The processor core is not yet fully tested. The core requires between 71 and 75 Spartan 6 slices. This includes a distributed memory 64 x 42 microprogram ROM. The core provides a 16-bit instruction pointer (IP), a 16-bit operand register (KI)a 16-bit workspace pointer (XP), and a dual register 16-bit pointer stack (YP and YS), an 8-bit ALU with a left operand register (A) and a right operand register (B), and a single bit register for the carries (C). In the target FPGA, the Xilinx tools report that the maximum operating frequency of the core 104 MHZ+.

The MiniCPU project is up on github.

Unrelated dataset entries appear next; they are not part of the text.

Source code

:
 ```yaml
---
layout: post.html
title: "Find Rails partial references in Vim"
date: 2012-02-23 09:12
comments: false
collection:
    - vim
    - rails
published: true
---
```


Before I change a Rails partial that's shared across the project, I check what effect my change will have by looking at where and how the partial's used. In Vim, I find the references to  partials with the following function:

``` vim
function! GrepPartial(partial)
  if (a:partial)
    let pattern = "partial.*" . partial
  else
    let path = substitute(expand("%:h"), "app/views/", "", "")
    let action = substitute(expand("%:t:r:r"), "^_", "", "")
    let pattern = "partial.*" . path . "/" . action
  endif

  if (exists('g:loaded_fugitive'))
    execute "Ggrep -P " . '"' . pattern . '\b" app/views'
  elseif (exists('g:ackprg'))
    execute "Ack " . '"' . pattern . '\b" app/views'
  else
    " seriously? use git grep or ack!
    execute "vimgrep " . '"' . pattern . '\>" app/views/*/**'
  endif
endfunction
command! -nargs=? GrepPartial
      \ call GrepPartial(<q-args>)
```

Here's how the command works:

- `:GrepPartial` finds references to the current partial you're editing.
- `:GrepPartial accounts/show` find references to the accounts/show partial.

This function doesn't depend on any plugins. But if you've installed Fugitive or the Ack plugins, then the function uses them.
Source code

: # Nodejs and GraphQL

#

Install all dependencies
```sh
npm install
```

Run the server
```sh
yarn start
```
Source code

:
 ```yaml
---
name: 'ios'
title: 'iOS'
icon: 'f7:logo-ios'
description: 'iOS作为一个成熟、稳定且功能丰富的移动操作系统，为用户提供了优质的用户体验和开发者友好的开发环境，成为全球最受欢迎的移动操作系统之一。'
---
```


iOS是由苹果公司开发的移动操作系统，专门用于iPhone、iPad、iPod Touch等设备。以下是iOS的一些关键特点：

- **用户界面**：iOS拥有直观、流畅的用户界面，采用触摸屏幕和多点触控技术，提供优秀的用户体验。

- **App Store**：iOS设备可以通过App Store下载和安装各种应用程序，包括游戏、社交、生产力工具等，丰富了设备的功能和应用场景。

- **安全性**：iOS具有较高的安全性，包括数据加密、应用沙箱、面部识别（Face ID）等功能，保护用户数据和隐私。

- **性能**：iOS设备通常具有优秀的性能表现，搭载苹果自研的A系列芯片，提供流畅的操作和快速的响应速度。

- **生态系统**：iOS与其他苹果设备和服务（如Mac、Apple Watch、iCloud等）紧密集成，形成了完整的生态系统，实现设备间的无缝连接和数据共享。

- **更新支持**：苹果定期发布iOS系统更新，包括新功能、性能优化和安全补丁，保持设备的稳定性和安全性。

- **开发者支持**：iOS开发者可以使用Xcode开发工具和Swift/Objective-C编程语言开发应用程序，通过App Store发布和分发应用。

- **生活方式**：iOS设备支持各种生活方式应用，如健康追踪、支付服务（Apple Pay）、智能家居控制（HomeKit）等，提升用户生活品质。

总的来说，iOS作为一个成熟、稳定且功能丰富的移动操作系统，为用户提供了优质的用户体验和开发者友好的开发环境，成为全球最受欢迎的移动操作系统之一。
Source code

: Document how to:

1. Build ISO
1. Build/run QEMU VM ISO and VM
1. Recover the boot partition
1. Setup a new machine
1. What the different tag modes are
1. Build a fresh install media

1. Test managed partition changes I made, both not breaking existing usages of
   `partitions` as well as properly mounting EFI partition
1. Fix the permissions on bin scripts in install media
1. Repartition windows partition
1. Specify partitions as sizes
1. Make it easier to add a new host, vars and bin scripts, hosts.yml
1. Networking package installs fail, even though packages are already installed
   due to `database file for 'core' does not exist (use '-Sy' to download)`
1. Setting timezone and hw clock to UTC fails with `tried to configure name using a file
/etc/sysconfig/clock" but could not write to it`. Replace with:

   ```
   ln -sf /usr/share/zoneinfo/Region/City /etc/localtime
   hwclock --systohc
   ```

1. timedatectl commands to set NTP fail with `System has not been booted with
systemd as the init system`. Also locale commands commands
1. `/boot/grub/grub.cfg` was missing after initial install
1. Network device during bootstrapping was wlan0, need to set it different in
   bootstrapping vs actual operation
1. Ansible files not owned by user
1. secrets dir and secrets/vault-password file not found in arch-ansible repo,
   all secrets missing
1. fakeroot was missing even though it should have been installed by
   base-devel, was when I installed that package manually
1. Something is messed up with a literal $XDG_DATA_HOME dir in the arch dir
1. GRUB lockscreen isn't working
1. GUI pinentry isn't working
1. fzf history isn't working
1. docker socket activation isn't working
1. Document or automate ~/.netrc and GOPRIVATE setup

The README file provides more details on the instruction set and timing. The following image shows the summary results for targeting the core to a Xilinx XC6SLX4-3TQG144 FPGA.
Attachment:
File comment: Summary Place/Route Results for Spartan 6 LX4 FPGA
MiniCPU-XC6SLX4-Summary.JPG
MiniCPU-XC6SLX4-Summary.JPG [ 152.32 KiB | Viewed 9074 times ]

The following image shows the placement of the core in clock region X0Y0, which only contains 84 logic slices.
Attachment:
File comment: Placement of MiniCPU core in XC6SLX4 FPGA
MiniCPU-XC6SLX4.JPG
MiniCPU-XC6SLX4.JPG [ 148.96 KiB | Viewed 9074 times ]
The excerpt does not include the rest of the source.